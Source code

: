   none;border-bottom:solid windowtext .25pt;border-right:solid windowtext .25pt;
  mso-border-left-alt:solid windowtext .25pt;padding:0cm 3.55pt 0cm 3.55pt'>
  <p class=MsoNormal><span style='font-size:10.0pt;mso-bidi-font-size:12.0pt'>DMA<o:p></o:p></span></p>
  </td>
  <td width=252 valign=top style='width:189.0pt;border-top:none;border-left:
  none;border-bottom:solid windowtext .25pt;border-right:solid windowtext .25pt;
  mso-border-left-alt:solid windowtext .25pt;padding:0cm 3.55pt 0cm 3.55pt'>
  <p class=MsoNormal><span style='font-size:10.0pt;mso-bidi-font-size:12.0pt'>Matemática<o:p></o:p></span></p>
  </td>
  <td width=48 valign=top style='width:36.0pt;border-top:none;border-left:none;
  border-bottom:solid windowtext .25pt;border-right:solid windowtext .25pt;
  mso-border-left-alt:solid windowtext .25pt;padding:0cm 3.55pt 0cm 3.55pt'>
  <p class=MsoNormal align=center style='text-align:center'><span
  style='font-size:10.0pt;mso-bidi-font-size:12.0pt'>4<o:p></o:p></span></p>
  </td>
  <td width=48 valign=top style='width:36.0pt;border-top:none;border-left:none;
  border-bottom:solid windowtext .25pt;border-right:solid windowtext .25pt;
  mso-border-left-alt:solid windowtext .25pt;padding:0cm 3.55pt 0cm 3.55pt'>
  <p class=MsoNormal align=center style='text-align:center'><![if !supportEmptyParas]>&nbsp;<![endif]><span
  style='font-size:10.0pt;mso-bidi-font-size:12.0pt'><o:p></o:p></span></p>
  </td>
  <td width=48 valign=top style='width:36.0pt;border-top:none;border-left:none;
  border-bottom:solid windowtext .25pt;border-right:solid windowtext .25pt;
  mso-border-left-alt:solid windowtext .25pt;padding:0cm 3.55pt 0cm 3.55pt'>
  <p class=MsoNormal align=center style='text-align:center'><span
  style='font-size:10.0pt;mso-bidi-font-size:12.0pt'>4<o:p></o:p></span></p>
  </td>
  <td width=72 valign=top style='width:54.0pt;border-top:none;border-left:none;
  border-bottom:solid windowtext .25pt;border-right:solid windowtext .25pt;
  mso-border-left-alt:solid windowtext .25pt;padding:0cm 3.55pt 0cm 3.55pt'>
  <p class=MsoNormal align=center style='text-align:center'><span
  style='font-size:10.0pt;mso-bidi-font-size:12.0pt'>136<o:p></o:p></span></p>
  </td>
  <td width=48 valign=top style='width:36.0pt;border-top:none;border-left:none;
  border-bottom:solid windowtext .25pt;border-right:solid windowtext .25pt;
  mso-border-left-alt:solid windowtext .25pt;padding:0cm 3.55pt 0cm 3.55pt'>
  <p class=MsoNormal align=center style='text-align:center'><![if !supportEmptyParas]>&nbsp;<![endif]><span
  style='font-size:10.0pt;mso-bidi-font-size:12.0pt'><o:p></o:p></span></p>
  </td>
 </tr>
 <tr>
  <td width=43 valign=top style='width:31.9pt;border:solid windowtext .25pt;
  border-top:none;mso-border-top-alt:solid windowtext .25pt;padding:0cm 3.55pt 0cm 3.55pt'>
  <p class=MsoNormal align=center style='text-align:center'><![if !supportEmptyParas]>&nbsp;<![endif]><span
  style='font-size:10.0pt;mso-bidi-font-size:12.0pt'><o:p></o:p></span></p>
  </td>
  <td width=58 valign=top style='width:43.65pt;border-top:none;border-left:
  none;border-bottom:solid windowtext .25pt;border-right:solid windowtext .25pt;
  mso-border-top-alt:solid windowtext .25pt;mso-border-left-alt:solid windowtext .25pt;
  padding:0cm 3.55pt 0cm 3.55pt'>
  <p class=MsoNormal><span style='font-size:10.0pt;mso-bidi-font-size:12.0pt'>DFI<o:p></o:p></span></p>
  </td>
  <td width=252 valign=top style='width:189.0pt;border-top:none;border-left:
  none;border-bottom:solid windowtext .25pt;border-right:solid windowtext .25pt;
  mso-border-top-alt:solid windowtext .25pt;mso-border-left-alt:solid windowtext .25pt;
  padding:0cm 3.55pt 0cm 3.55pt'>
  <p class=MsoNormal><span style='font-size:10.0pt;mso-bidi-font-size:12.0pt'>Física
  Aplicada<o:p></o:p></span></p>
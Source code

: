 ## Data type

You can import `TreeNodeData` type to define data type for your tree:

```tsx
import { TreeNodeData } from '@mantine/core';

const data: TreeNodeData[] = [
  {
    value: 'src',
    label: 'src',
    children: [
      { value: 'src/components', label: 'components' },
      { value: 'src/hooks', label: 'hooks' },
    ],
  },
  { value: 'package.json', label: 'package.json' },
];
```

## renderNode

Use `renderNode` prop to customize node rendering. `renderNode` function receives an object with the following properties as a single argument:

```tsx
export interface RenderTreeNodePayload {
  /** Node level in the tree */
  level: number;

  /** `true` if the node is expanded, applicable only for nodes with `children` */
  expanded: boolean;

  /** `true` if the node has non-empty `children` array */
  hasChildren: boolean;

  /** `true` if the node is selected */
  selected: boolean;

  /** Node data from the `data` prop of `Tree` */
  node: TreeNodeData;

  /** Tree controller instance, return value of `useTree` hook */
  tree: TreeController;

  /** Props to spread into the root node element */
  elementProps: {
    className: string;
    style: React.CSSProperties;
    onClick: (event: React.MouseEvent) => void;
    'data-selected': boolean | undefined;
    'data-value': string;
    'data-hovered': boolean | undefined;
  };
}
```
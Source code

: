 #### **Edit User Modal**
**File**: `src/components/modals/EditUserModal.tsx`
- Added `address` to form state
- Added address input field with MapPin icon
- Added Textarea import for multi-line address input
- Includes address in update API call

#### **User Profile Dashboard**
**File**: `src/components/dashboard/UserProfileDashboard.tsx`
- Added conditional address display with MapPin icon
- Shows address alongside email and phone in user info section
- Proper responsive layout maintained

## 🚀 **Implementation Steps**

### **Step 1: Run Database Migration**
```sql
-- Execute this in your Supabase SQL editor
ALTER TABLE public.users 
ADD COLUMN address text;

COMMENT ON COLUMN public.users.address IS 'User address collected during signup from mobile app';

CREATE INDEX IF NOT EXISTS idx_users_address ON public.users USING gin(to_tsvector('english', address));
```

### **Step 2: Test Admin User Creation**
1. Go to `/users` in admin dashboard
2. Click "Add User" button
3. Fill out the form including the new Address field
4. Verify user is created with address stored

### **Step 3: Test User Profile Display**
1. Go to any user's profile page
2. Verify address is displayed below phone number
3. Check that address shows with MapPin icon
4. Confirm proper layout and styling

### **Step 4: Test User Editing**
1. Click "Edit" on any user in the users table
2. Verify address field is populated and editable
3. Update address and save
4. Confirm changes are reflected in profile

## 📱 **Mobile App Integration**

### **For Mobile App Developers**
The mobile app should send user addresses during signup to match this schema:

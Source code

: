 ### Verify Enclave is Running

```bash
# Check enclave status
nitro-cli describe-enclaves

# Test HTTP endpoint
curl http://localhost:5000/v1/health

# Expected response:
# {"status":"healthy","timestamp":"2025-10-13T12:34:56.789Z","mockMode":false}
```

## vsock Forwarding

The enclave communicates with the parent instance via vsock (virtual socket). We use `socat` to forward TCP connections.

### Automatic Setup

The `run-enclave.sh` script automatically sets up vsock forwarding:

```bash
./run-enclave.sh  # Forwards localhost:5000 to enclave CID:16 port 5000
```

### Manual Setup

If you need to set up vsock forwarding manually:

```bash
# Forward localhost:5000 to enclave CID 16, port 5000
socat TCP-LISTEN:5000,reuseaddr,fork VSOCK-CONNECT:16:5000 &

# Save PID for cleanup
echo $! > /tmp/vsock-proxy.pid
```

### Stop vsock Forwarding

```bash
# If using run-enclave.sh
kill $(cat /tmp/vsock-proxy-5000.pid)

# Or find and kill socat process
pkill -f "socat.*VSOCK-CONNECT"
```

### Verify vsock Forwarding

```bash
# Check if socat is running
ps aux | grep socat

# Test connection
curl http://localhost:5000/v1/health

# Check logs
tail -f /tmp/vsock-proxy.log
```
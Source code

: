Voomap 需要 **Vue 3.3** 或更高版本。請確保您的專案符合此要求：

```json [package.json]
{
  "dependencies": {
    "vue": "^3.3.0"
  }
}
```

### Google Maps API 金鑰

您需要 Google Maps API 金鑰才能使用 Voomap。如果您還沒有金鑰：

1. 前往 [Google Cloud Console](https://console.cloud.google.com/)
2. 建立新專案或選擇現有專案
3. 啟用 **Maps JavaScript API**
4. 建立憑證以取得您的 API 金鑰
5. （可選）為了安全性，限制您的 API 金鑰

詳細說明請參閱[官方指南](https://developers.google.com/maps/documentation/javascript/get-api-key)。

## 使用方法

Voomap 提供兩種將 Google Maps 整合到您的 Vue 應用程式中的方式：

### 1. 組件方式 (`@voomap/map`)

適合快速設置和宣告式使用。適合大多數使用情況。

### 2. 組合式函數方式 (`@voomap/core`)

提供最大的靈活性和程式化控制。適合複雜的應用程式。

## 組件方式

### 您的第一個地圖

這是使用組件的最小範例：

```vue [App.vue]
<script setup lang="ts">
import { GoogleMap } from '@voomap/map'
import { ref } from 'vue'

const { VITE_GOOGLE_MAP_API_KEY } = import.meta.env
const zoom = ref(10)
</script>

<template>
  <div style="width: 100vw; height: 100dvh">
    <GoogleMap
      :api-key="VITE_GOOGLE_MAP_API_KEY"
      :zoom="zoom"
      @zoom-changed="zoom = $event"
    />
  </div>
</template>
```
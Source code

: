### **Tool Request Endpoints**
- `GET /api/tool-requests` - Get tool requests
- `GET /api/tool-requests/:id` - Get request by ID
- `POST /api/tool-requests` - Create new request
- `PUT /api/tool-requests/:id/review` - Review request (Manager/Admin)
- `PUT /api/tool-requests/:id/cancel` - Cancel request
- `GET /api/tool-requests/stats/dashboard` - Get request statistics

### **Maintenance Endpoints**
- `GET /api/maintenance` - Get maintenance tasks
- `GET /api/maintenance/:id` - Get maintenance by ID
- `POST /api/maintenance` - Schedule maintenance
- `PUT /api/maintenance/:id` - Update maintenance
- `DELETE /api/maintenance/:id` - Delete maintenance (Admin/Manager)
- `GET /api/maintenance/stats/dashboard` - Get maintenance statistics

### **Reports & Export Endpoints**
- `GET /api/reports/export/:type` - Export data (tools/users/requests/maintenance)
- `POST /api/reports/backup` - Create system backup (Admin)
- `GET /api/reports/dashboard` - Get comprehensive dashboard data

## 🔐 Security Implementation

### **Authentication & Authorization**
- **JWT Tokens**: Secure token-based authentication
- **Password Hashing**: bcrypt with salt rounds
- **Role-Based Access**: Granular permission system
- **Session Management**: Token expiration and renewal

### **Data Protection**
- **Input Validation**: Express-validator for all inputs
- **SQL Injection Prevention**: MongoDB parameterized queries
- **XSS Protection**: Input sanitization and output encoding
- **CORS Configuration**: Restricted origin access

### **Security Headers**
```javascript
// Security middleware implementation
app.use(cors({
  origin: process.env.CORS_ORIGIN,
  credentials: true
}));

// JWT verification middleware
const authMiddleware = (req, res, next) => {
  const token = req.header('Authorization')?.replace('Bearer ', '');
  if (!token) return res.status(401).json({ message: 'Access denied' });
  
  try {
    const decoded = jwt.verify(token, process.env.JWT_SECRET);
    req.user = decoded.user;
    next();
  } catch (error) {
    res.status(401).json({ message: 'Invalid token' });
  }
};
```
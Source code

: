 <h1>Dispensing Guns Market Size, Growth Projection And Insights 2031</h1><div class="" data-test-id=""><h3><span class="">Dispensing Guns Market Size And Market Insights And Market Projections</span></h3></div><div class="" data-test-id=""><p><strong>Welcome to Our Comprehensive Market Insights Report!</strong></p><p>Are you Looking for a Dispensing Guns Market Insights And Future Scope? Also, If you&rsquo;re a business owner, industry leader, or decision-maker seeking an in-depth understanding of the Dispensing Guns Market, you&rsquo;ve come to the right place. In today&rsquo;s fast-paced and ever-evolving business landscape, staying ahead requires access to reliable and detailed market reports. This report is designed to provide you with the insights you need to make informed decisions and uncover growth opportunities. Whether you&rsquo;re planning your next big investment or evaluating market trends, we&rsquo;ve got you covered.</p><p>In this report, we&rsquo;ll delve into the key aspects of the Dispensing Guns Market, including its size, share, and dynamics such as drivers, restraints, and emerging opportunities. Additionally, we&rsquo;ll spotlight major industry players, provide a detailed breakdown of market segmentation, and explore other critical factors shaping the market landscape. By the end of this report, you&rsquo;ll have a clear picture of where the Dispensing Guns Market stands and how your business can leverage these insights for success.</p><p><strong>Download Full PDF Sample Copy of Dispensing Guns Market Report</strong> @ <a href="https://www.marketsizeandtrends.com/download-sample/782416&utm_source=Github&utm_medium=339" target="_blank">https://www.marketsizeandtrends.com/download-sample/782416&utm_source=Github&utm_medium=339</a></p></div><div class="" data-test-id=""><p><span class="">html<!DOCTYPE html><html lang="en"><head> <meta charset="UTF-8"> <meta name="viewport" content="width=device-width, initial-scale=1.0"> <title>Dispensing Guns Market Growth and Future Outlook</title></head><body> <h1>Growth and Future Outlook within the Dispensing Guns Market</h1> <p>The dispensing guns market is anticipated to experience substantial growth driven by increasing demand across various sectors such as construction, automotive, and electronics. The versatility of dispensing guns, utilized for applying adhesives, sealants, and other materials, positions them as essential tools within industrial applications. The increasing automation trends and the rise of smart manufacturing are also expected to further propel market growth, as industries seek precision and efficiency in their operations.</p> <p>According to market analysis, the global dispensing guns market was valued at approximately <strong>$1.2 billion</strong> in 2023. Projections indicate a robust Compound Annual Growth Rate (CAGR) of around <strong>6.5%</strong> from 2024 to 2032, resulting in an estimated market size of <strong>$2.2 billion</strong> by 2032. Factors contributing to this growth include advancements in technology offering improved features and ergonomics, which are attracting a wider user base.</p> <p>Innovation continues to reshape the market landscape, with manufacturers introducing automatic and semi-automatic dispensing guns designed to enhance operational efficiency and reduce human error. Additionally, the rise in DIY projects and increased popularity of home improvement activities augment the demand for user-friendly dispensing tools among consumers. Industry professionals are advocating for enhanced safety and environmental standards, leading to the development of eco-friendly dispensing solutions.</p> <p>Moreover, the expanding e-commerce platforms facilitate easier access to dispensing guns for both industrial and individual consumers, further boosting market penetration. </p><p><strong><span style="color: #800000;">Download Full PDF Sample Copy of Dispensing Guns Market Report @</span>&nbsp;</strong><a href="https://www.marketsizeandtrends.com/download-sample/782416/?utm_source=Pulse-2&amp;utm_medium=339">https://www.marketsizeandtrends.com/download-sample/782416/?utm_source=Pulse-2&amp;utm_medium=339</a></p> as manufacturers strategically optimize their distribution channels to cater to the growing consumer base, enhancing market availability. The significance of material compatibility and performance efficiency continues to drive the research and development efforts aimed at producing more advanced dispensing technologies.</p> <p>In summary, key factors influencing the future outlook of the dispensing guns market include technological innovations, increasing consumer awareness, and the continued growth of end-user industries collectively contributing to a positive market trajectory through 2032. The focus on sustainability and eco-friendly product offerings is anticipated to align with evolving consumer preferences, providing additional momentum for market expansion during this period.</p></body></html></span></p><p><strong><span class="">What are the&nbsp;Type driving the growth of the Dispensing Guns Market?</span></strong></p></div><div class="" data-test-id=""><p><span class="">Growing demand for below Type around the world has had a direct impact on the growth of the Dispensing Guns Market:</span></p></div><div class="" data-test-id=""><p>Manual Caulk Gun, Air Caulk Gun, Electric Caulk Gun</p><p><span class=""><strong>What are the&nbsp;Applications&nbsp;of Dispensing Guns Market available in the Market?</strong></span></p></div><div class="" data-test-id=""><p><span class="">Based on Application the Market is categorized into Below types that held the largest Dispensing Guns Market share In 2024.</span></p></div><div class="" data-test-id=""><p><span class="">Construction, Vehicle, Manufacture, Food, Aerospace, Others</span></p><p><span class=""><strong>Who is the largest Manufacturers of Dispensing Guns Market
---+---
For each line of the material that contains the word "layout", make a copy.

- Proper responsive layout maintained
4. Confirm proper layout and styling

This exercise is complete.